Export & Archive Your SharePoint Content
Archiving your SharePoint Content without losing the metadata, ownership, etc. can serve multiple purposes, but is easier said than done. Sharegate makes the task a walk in the park! Benjamin Niaulin, Office 365 MVP, gives us a walk-through of how to use Sharegate to export and archive SharePoint content.
During some migrations, I like to export something that's in my old SharePoint, but not necessarily migrate it. I don't want to keep it in the old SharePoint because I plan to take down the server. Let me give you an example. Say I'm going from SharePoint 2007 to 2013, or 2016, or even to Office 365. There are some libraries that I don't really want to migrate, but I don't necessarily want to completely destroy it with the server, and I could create a backup, but that means I would have to go through the whole restore procedure.
Archive SharePoint Content for further use
Sometimes what I like to do is export a document library and all of its content, or a list and all of its content, keep all the metadata, keep all the versions, keep all the security applied to it, know everything about it, and put it on a share drive, or maybe even put it in read-only and allow people to access it, if they still need to after the migration. Of course, there are tons of other reasons why you would want to archive or export something from SharePoint. This is my most common scenario, of course.
To do this, I'm going to jump from the Explorer in Sharegate where I manage security and run my reports on my environment, and I'm going to go to the migration experience. Once the migration experience launches at the bottom, we have something called Export from SharePoint right here. The Export from SharePoint, like it says, allows you to export content from a document library or from a list and put it on your file share. The way that it works is very straightforward. You click on Export, and you choose what you plan on exporting. I'm going to take that large document library, with 100 some odd items in there, because I know I have tons of metadata and lots of cool things that I know I need to grab.
Drag and drop your content
Great. I'm going to select the site (there are no sub-sites in this one). You're going to see, on the left hand side, the source - which, in this case, is the SharePoint environment in which you want to export something from. On the right hand side you'll have your computer, your desktop, when your file shares are connected. I'm going to go into my desktop. What I'll do, in fact, is I'm going to create a folder in it so that I can export everything there.

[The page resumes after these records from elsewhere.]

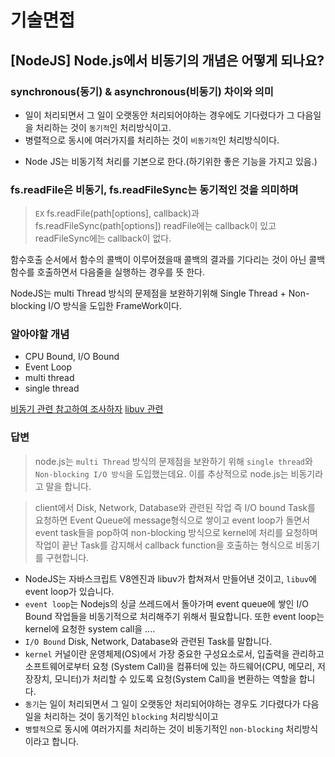 # 기술면접

## [NodeJS] Node.js에서 비동기의 개념은 어떻게 되나요?

### synchronous(동기) & asynchronous(비동기) 차이와 의미

- 일이 처리되면서 그 일이 오랫동안 처리되어야하는 경우에도 기다렸다가 그 다음일을 처리하는 것이 `동기적`인 처리방식이고.
- 병렬적으로 동시에 여러가지를 처리하는 것이 `비동기적`인 처리방식이다.
<!-- - 비동기는 효율적이지만 복잡하다. -->
- Node JS는 비동기적 처리를 기본으로 한다.(하기위한 좋은 기능을 가지고 있음.)

### fs.readFile은 비동기, fs.readFileSync는 동기적인 것을 의미하며

> `EX` fs.readFile(path[options], callback)과 fs.readFileSync(path[options]) readFile에는 callback이 있고 readFileSync에는 callback이 없다.

함수호출 순서에서 함수의 콜백이 이루어졌을때 콜백의 결과를 기다리는 것이 아닌 콜백함수를 호출하면서 다음줄을 실행하는 경우를 뜻 한다.

NodeJS는 multi Thread 방식의 문제점을 보완하기위해 Single Thread + Non-blocking I/O 방식을 도입한 FrameWork이다.

### 알아야할 개념

- CPU Bound, I/O Bound
- Event Loop
- multi thread
- single thread

[비동기 관련 참고하여 조사하자](https://qkraudghgh.github.io/node/2016/10/23/node-async.html)
[libuv 관련](https://hdaleee.tistory.com/15)

### 답변

> node.js는 `multi Thread` 방식의 문제점을 보완하기 위해 `single thread`와 `Non-blocking I/O 방식`을 도입했는데요. 이를 추상적으로 node.js는 비동기라고 말을 합니다.

> client에서 Disk, Network, Database와 관련된 작업 즉 I/O bound Task를 요청하면 Event Queue에 message형식으로 쌓이고 event loop가 돌면서 event task들을 pop하여 non-blocking 방식으로 kernel에 처리를 요청하며 작업이 끝난 Task를 감지해서 callback function을 호출하는 형식으로 비동기를 구현합니다.

- NodeJS는 자바스크립트 V8엔진과 libuv가 합쳐져서 만들어낸 것이고, `libuv`에 event loop가 있습니다.
- `event loop`는 Nodejs의 싱글 쓰레드에서 돌아가며 event queue에 쌓인 I/O Bound 작업들을 비동기적으로 처리해주기 위해서 필요합니다. 또한 event loop는 kernel에 요청한 system call을 ....
- `I/O Bound` Disk, Network, Database와 관련된 Task를 말합니다.
- `kernel` 커널이란 운영체제(OS)에서 가장 중요한 구성요소로서, 입출력을 관리하고 소프트웨어로부터 요청 (System Call)을 컴퓨터에 있는 하드웨어(CPU, 메모리, 저장장치, 모니터)가 처리할 수 있도록 요청(System Call)을 변환하는 역할을 합니다.
- `동기`는 일이 처리되면서 그 일이 오랫동안 처리되어야하는 경우도 기다렸다가 다음 일을 처리하는 것이 동기적인 `blocking` 처리방식이고
- `병렬적`으로 동시에 여러가지를 처리하는 것이 비동기적인 `non-blocking` 처리방식이라고 합니다.
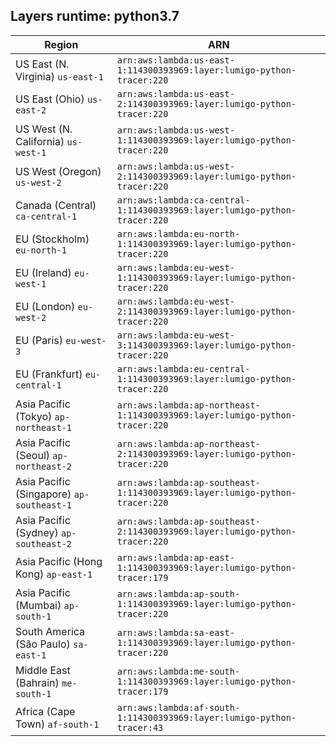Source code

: Layers runtime: python3.7
----
| Region | ARN |
| --- | --- |
|US East (N. Virginia)  `us-east-1`|`arn:aws:lambda:us-east-1:114300393969:layer:lumigo-python-tracer:220`|
|US East (Ohio)  `us-east-2`|`arn:aws:lambda:us-east-2:114300393969:layer:lumigo-python-tracer:220`|
|US West (N. California)  `us-west-1`|`arn:aws:lambda:us-west-1:114300393969:layer:lumigo-python-tracer:220`|
|US West (Oregon)  `us-west-2`|`arn:aws:lambda:us-west-2:114300393969:layer:lumigo-python-tracer:220`|
|Canada (Central)  `ca-central-1`|`arn:aws:lambda:ca-central-1:114300393969:layer:lumigo-python-tracer:220`|
|EU (Stockholm)  `eu-north-1`|`arn:aws:lambda:eu-north-1:114300393969:layer:lumigo-python-tracer:220`|
|EU (Ireland)  `eu-west-1`|`arn:aws:lambda:eu-west-1:114300393969:layer:lumigo-python-tracer:220`|
|EU (London)  `eu-west-2`|`arn:aws:lambda:eu-west-2:114300393969:layer:lumigo-python-tracer:220`|
|EU (Paris)  `eu-west-3`|`arn:aws:lambda:eu-west-3:114300393969:layer:lumigo-python-tracer:220`|
|EU (Frankfurt)  `eu-central-1`|`arn:aws:lambda:eu-central-1:114300393969:layer:lumigo-python-tracer:220`|
|Asia Pacific (Tokyo)  `ap-northeast-1`|`arn:aws:lambda:ap-northeast-1:114300393969:layer:lumigo-python-tracer:220`|
|Asia Pacific (Seoul)  `ap-northeast-2`|`arn:aws:lambda:ap-northeast-2:114300393969:layer:lumigo-python-tracer:220`|
|Asia Pacific (Singapore)  `ap-southeast-1`|`arn:aws:lambda:ap-southeast-1:114300393969:layer:lumigo-python-tracer:220`|
|Asia Pacific (Sydney)  `ap-southeast-2`|`arn:aws:lambda:ap-southeast-2:114300393969:layer:lumigo-python-tracer:220`|
|Asia Pacific (Hong Kong)  `ap-east-1`|`arn:aws:lambda:ap-east-1:114300393969:layer:lumigo-python-tracer:179`|
|Asia Pacific (Mumbai)  `ap-south-1`|`arn:aws:lambda:ap-south-1:114300393969:layer:lumigo-python-tracer:220`|
|South America (São Paulo)  `sa-east-1`|`arn:aws:lambda:sa-east-1:114300393969:layer:lumigo-python-tracer:220`|
|Middle East (Bahrain)  `me-south-1`|`arn:aws:lambda:me-south-1:114300393969:layer:lumigo-python-tracer:179`|
|Africa (Cape Town)  `af-south-1`|`arn:aws:lambda:af-south-1:114300393969:layer:lumigo-python-tracer:43`|
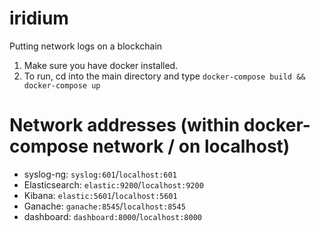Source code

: # iridium
Putting network logs on a blockchain

1) Make sure you have docker installed.
2) To run, cd into the main directory and type `docker-compose build && docker-compose up`

# Network addresses (within docker-compose network / on localhost)
- syslog-ng: `syslog:601`/`localhost:601`
- Elasticsearch: `elastic:9200`/`localhost:9200`
- Kibana: `elastic:5601`/`localhost:5601`
- Ganache: `ganache:8545`/`localhost:8545`
- dashboard: `dashboard:8000`/`localhost:8000`
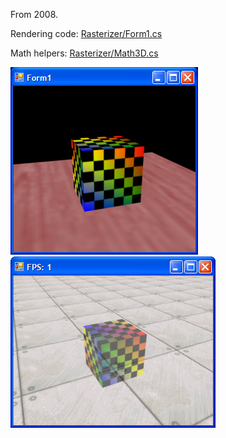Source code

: From 2008.

Rendering code: [Rasterizer/Form1.cs](Rasterizer/Form1.cs)

Math helpers: [Rasterizer/Math3D.cs](Rasterizer/Math3D.cs)

![image](Rasterizer/Resources/RasterizerScreenshot2.bmp) ![image](Rasterizer/Resources/RasterizerScreenshot3.bmp)
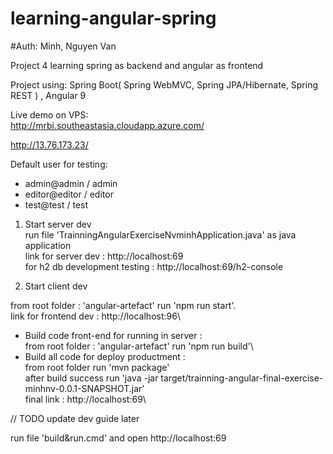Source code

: # learning-angular-spring
#Auth: Minh, Nguyen Van

Project 4 learning spring as backend and angular as frontend

Project using: Spring Boot( Spring WebMVC, Spring JPA/Hibernate, Spring REST ) , Angular 9

Live demo on VPS:\
http://mrbi.southeastasia.cloudapp.azure.com/

http://13.76.173.23/

Default user for testing:
  + admin@admin / admin
  + editor@editor / editor
  + test@test / test
  
1. Start server dev\
run file 'TrainningAngularExerciseNvminhApplication.java' as java application\
link for server dev : http://localhost:69\
for h2 db development testing : http://localhost:69/h2-console


2. Start client dev

from root folder : 'angular-artefact' run 'npm run start'.\
link for frontend dev : http://localhost:96\
* Build code front-end for running in server : \
from root folder : 'angular-artefact' run 'npm run build'\
* Build all code for deploy productment :\
from root folder run 'mvn package'\
after build success run 'java -jar target/trainning-angular-final-exercise-minhnv-0.0.1-SNAPSHOT.jar'\
final link : http://localhost:69\

// TODO update dev guide later


>>>>>>>>>>>>>>>>>>>>>>>>>>>>>>

run file 'build&run.cmd' and open http://localhost:69
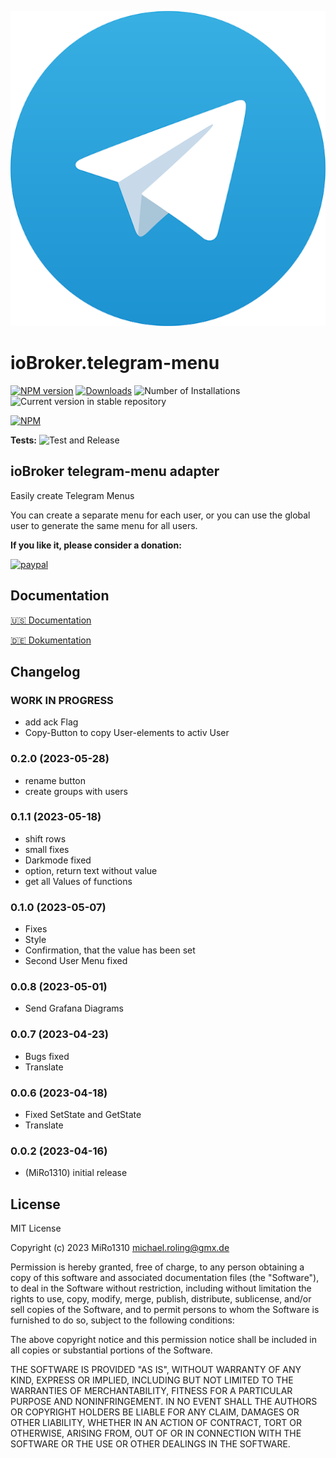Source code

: ![Logo](admin/telegram-menu.png)

# ioBroker.telegram-menu

[![NPM version](https://img.shields.io/npm/v/iobroker.telegram-menu.svg)](https://www.npmjs.com/package/iobroker.telegram-menu)
[![Downloads](https://img.shields.io/npm/dm/iobroker.telegram-menu.svg)](https://www.npmjs.com/package/iobroker.telegram-menu)
![Number of Installations](https://iobroker.live/badges/telegram-menu-installed.svg)
![Current version in stable repository](https://iobroker.live/badges/telegram-menu-stable.svg)

[![NPM](https://nodei.co/npm/iobroker.telegram-menu.png?downloads=true)](https://nodei.co/npm/iobroker.telegram-menu/)

**Tests:** ![Test and Release](https://github.com/MiRo1310/ioBroker.telegram-menu/workflows/Test%20and%20Release/badge.svg)

## ioBroker telegram-menu adapter

Easily create Telegram Menus

You can create a separate menu for each user, or you can use the global user to generate the same menu for all users.

**If you like it, please consider a donation:**

[![paypal](https://www.paypalobjects.com/en_US/DK/i/btn/btn_donateCC_LG.gif)](https://www.paypal.com/donate/?hosted_button_id=7QGL5CXJCUSCE)

## Documentation

[🇺🇸 Documentation](./docs/en/README.md)

[🇩🇪 Dokumentation](./docs/de/README.md)

## Changelog

<!--
	Placeholder for the next version (at the beginning of the line):
	### **WORK IN PROGRESS**
-->

### **WORK IN PROGRESS**

-   add ack Flag
-   Copy-Button to copy User-elements to activ User

### 0.2.0 (2023-05-28)

-   rename button
-   create groups with users

### 0.1.1 (2023-05-18)

-   shift rows
-   small fixes
-   Darkmode fixed
-   option, return text without value
-   get all Values of functions

### 0.1.0 (2023-05-07)

-   Fixes
-   Style
-   Confirmation, that the value has been set
-   Second User Menu fixed

### 0.0.8 (2023-05-01)

-   Send Grafana Diagrams

### 0.0.7 (2023-04-23)

-   Bugs fixed
-   Translate

### 0.0.6 (2023-04-18)

-   Fixed SetState and GetState
-   Translate

### 0.0.2 (2023-04-16)

-   (MiRo1310) initial release

## License

MIT License

Copyright (c) 2023 MiRo1310 <michael.roling@gmx.de>

Permission is hereby granted, free of charge, to any person obtaining a copy
of this software and associated documentation files (the "Software"), to deal
in the Software without restriction, including without limitation the rights
to use, copy, modify, merge, publish, distribute, sublicense, and/or sell
copies of the Software, and to permit persons to whom the Software is
furnished to do so, subject to the following conditions:

The above copyright notice and this permission notice shall be included in all
copies or substantial portions of the Software.

THE SOFTWARE IS PROVIDED "AS IS", WITHOUT WARRANTY OF ANY KIND, EXPRESS OR
IMPLIED, INCLUDING BUT NOT LIMITED TO THE WARRANTIES OF MERCHANTABILITY,
FITNESS FOR A PARTICULAR PURPOSE AND NONINFRINGEMENT. IN NO EVENT SHALL THE
AUTHORS OR COPYRIGHT HOLDERS BE LIABLE FOR ANY CLAIM, DAMAGES OR OTHER
LIABILITY, WHETHER IN AN ACTION OF CONTRACT, TORT OR OTHERWISE, ARISING FROM,
OUT OF OR IN CONNECTION WITH THE SOFTWARE OR THE USE OR OTHER DEALINGS IN THE
SOFTWARE.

I'm going to open up my files, go to my desktop, and create a new folder. I'll call it Export. You can call this whatever you like, of course.
Once that's done, I'm going to choose the document library. In this case, it's the Documents Library. Of course, I need to refresh my computer here, open up my Export folder, and I'm going to drag and drop, just like before. You could also click on the Export button here. Once that's done, it's going to ask you if you want to preserve the versioning, if you want to limit the versioning, and if you want to flatten the folder hierarchy. That's it. You press on Export, and everything will get exported into the Share drive, file share, or desktop. Wherever you wish to export that document library.
Let's check out what happened with the results. I'll go into my files and folder on my desktop where I created that folder called Export. I'll open it up, and you'll see that you have the folder that represents the name of the document library, or list, that you had exported. Of course, if you had exported an entire site or site collection, it would be presented in a folder structure as well. I'll double click on the Documents Library, and you'll see that there's a folder for the documents where you'll find all the content that has been exported.
Don't be alarmed if you see that the modified date is exactly the one in which you had exported, and not the original, because all of that information is actually stored in the Excel file that's associated with this document library. Why? Because we want to be able to import it back, perhaps in the future.
At least, you still have the entire source path, destination path, the version when it was exported, the document, the metadata. Everything is still available, including the content types. Everything is right here, created dates, created by. Everything you need so that you can know everything about your content, and if you need to import it back with our import from file share to SharePoint.
Definitely very useful. If you're not sure you want to bring something in during the migration, but not really convinced that you want to let it go with the server either, definitely check it out.